Dudung menegaskan bahwa setiap kegiatan yang digelar harus disesuaikan dengan kemampuan masing-masing anak. Ia menjelaskan bahwa anak-anak Down Syndrome tidak bisa disamakan dengan anak pada umumnya dalam hal kecepatan berpikir atau fokus belajar.
“Mereka butuh waktu lebih lama untuk memahami sesuatu. Tapi kalau kita sabar dan konsisten, hasilnya luar biasa,” tuturnya dengan yakin.
Ia juga menyampaikan pandangan menarik tentang pentingnya keseimbangan antara pembelajaran dan permainan. Menurutnya, bermain bukan sekadar hiburan, tetapi juga bagian penting dari proses pendidikan.
“Bermain itu belajar, hanya bentuknya berbeda. Lewat bermain mereka belajar mengenali emosi, memahami aturan, dan berinteraksi sosial,” jelas Dudung.
Dalam kesempatan itu, Dudung sempat menggunakan analogi unik tentang “peredaran bahan bakar dan lilin”. Ia menyebut bahwa semangat anak-anak ibarat bahan bakar yang harus dijaga agar tidak habis, sementara guru dan orang tua adalah lilin yang memberi penerangan.
“Kalau lilin padam, bahan bakarnya tidak bisa menyala. Begitu juga kalau semangat anak hilang, ia akan berhenti berkembang,” katanya.

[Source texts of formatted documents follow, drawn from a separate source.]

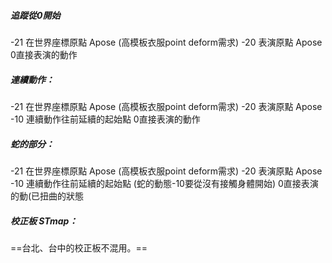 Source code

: ##### **追蹤從0開始**
-21 在世界座標原點 Apose  (高模板衣服point deform需求)
-20 表演原點 Apose
0直接表演的動作

##### **連續動作：**
-21 在世界座標原點 Apose  (高模板衣服point deform需求)
-20 表演原點 Apose
-10 連續動作往前延續的起始點
0直接表演的動作

##### **蛇的部分：**
-21 在世界座標原點 Apose  (高模板衣服point deform需求)
-20 表演原點 Apose
-10 連續動作往前延續的起始點
(蛇的動態-10要從沒有接觸身體開始)
0直接表演的動(已扭曲的狀態

##### 校正板 STmap：
==台北、台中的校正板不混用。==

Ia menambahkan, anak-anak Down Syndrome perlu bimbingan yang konsisten dan kasih sayang tanpa batas. Hanya dengan pendekatan hati, mereka bisa tumbuh menjadi pribadi yang mandiri dan percaya diri.
Kegiatan Kopdar POTADS kali ini juga menjadi ajang refleksi bagi para orang tua. Mereka belajar untuk lebih sabar dan memahami karakter anak masing-masing, bukan memaksakan standar umum.
Menurut Dudung, kebahagiaan dan kesejahteraan anak harus menjadi tujuan utama dari setiap kebijakan dan kegiatan yang berkaitan dengan pendidikan maupun sosial.
“Kesejahteraan itu bukan soal materi, tapi soal ketenangan batin. Kalau anak merasa dicintai dan diterima, itu sudah bentuk kesejahteraan,” ucapnya.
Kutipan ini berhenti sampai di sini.